## Task instructions
Return all the lines below in which the string "that" appears.
--------------------
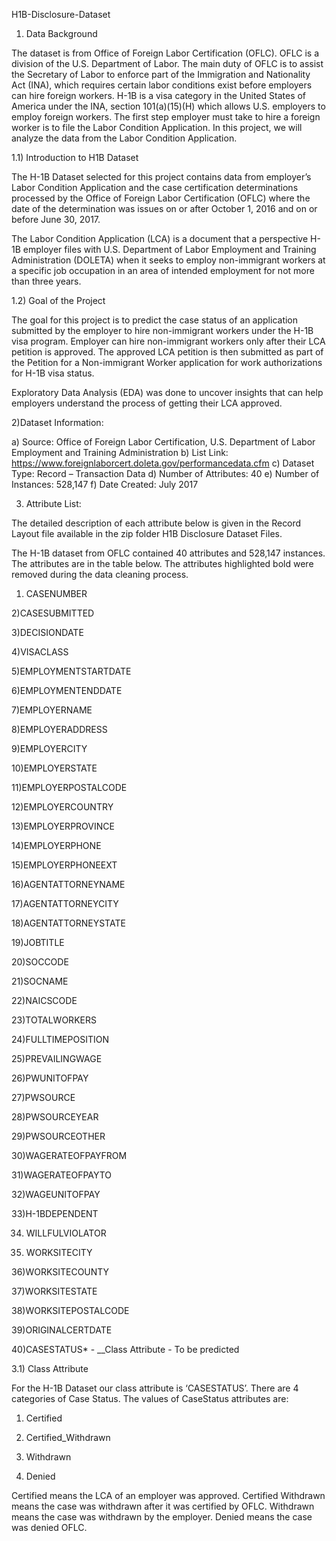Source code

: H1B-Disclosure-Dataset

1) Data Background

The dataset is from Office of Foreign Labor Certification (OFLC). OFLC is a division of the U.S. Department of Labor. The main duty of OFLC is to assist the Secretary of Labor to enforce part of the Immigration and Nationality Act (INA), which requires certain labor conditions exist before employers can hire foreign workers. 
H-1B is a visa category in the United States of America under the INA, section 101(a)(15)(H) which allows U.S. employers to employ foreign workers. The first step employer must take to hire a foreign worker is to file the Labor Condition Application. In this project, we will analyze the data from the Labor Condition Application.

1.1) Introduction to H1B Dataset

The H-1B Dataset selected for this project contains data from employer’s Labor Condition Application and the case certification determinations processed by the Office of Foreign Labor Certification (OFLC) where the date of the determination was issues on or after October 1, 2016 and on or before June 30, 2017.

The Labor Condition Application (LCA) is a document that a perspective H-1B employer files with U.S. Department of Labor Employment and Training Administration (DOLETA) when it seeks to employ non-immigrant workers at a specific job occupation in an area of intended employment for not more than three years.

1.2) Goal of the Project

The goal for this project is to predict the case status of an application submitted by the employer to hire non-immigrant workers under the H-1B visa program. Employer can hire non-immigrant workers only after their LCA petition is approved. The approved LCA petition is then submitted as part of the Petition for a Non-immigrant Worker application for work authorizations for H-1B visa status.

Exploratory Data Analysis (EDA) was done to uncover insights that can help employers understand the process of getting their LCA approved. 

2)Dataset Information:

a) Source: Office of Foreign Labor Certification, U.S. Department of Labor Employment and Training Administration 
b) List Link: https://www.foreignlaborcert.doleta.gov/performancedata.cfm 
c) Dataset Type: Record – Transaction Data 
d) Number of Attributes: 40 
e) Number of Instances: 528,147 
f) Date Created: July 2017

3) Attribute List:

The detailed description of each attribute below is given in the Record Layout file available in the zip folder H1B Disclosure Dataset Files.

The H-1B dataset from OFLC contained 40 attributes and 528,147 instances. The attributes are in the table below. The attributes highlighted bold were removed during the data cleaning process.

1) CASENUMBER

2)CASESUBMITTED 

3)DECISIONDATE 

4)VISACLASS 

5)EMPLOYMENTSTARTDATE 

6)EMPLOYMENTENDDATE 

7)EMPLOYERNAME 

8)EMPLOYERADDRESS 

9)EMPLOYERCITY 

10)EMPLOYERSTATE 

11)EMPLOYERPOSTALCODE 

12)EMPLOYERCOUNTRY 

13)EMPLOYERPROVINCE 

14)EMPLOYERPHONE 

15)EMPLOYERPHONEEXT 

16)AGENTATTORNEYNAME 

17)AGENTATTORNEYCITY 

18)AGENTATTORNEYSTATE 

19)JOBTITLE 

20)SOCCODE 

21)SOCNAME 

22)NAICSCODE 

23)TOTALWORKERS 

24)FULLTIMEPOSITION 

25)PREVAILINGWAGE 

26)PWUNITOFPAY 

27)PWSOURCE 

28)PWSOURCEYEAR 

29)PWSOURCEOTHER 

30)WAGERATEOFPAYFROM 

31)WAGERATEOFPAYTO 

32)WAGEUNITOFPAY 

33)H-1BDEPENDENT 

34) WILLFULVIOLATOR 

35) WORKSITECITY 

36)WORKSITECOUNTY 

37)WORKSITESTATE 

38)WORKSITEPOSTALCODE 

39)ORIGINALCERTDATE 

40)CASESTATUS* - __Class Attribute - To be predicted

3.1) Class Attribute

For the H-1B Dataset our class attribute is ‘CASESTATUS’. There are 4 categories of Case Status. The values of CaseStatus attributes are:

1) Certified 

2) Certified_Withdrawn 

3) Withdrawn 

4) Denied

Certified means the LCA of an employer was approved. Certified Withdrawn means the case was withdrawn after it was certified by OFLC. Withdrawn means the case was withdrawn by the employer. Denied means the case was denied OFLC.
--------------------
## Reply
The Labor Condition Application (LCA) is a document that a perspective H-1B employer files with U.S. Department of Labor Employment and Training Administration (DOLETA) when it seeks to employ non-immigrant workers at a specific job occupation in an area of intended employment for not more than three years.
Exploratory Data Analysis (EDA) was done to uncover insights that can help employers understand the process of getting their LCA approved. 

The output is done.